December 5, 2024
father_griffin_featured

A few years ago Bishop Swain honored me with a request to become the pastor of Saint Mary parish
in Aberdeen. While I was sad to be leaving Pierre, I was excited about the challenges and opportunities a new parish affords.

However, unlike any of my other transfers, this one brought me home.

I was born and raised in Aberdeen, and so I occasionally have a small flashback to my youth as I make my way through town or simply go through the day. A few weeks ago I had one of those moments. The city of Aberdeen, and the northeast portion of South Dakota, was hit by two blizzards in January, and after helping dig out around the church, I made my way to the house in which I was raised to help dig out my parents.

My brother ran the snow blower and I shoveled. After I finished up my part and was walking down the cleared sidewalk to the side door, I stopped and wondered how many times I had shoveled this sidewalk since I first started to do so as a grade school student. I had no idea, but I could easily remember the feel of it, the memories as deep as the snow piles bordering the street.

The snow seemed deeper then, when I was younger. I know I was shorter then, but still, I know it was deeper. I remember one year, after a particularly bad storm, I was shoveling the front walk and it took forever. I had to use the snow shovel to shear away long sheets from the drift before scooping them up and heaving them over the top of the drift to the right.

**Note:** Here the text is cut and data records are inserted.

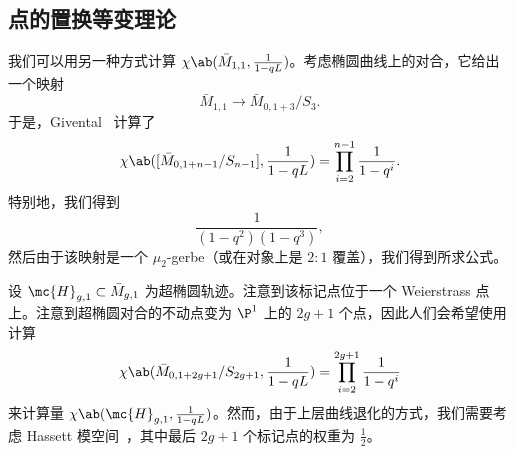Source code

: \subsection{点的置换等变理论}%
\label{sub:Permutation-equivariant theory of a point}

我们可以用另一种方式计算 \(\chi\ab(\bar{M}_{1,1}, \frac{1}{1-q L})\)。考虑椭圆曲线上的对合，它给出一个映射
\[ \bar{M}_{1,1} \to \bar{M}_{0,1+3}/S_3. \]
于是，Givental~\cite{Givental2017K1} 计算了
\[ \chi\ab([\bar{M}_{0,1+n-1}/S_{n-1}], \frac{1}{1-qL}) = \prod_{i=2}^{n-1} \frac{1}{1-q^i}. \]
特别地，我们得到
\[ \frac{1}{(1-q^2)(1-q^3)}, \]
然后由于该映射是一个 \(\mu_2\)-gerbe（或在对象上是 \(2:1\) 覆盖），我们得到所求公式。

设 \(\mc{H}_{g,1} \subset \bar{M}_{g,1}\) 为超椭圆轨迹。注意到该标记点位于一个 Weierstrass 点上。注意到超椭圆对合的不动点变为 \(\P^1\) 上的 \(2g+1\) 个点，因此人们会希望使用计算
\[ \chi\ab(\bar{M}_{0,1+2g+1}/S_{2g+1}, \frac{1}{1-q L}) = \prod_{i=2}^{2g+1} \frac{1}{1-q^i} \]
来计算量
\(\chi\ab(\mc{H}_{g,1}, \frac{1}{1-qL})\)。然而，由于上层曲线退化的方式，我们需要考虑 Hassett 模空间~\cite{Hassett2003}，其中最后 \(2g+1\) 个标记点的权重为 \(\frac{1}{2}\)。
 






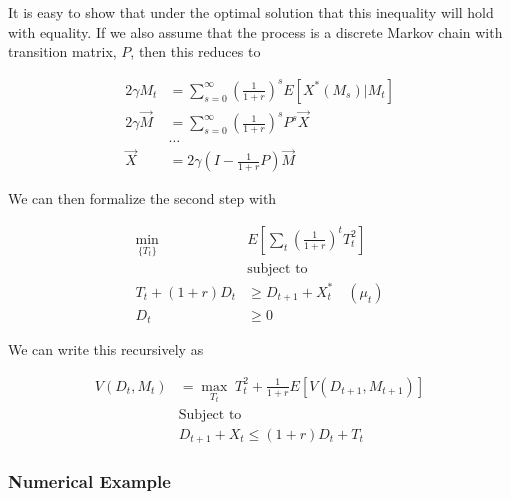 It is easy to show that under the optimal solution that this inequality will hold with equality. If
we also assume that the process is a discrete Markov chain with transition matrix, $P$, then this
reduces to

\begin{align*}
  2 \gamma M_t &= \sum_{s=0}^{\infty} \left( \frac{1}{1+r} \right)^s E \left[X^*(M_s) | M_t \right] \\
  2 \gamma \vec{M} &= \sum_{s=0}^{\infty} \left( \frac{1}{1+r} \right)^s P^s \vec{X} \\
  &\dots \\
  \vec{X} &= 2 \gamma \left(I - \frac{1}{1 + r} P \right) \vec{M}
\end{align*}

We can then formalize the second step with

\begin{align*}
  \min_{\{T_t\}} \; & E \left[ \sum_{t} \left( \frac{1}{1 + r} \right)^t T_t^2 \right] \\
  &\text{subject to} \\
  T_t + (1 + r) D_t &\geq D_{t+1} + X^*_t \quad (\mu_t) \\
  D_t &\geq 0
\end{align*}

We can write this recursively as

\begin{align*}
  V(D_t, M_t) &= \max_{T_t} \; T_t^2 + \frac{1}{1 + r} E [V(D_{t+1}, M_{t+1})] \\
  &\text{Subject to} \\
  &D_{t+1} + X_{t} \leq (1 + r) D_t + T_t
\end{align*}

\subsubsection{Numerical Example}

It took forever, and when I was done, I laid down on the sidewalk, the snow rising like canyon walls on either side. I lay there, my gloved hand sliding up and down the snow walls, enjoying the majesty of it, this grand canyon of snow, there was just a sliver of cold blue sky beyond the vaulting snow walls.

There are moments of accomplishment that touch a boy’s heart, and this was one of those moments. The vivid memory of getting up and walking through the hard carved tunnel as I made my way to the garage to hang up the shovel and head inside for warmth, stopping and looking back at the beautiful path carved into the drifts, side to side, end to end.

This was a part of my childhood, shoveling the same walk year after year, blizzards and flurries, until I knew exactly when to lift the shovel so it did not hit the cracks or uneven pavement as I slid the shovel along.

Today I am 57 years old and shoveling the same walk again. I am taller now, of course, older and the snow does not seem as deep. I do not complain about having to do it as much as I did before, mostly just a little now. The cracks have been repaired and some of the pavement replaced, so I have to learn the feel of the walk all over again; but it was the same, and utterly different.

And a few days ago, we stood and processed forward, like we did when we were kids, and someone ground ashes into our foreheads and told us a truth we could barely comprehend when we were kids. We do it every year, and have for as long as we can remember.

Kids receive the ashes and the words and give up their pop and candy for 40 days and it is, for them, an adventure and a challenge, and this is a gift and a joy to us all; this is how it should be for them.

Hopefully they have not had the experiences of death that make the words more real, making them a stark reminder of how brief our time is in this life. Hopefully they have not had the experiences of loss reminding us that every parting might be for the last time.

We older folks have had those experiences, and hopefully we have allowed them to teach us in such a way that the ashes and the words and the days that follow become something more than just a time to give up a few joys for a few days. We have had the experiences, and with them our Lenten days can become something more.

We can allow them to be days when we reacquaint ourselves with our own lives, and who we love and who loves us, and why. Perhaps we will find the courage to tell them again, and show them again, and to learn to let go of the fear that keeps us from being ourselves and to let go of the hurts of the past that make us want to hide.

We are older now, perhaps wiser, and led by God, who is “ever ancient, ever new,” into this gift of Lent so we can learn all over again. The events of the past change us, and Lent gives us the space to make sense of it all.

The rituals are the same, as are the words, but we are utterly different; Lent is never the same.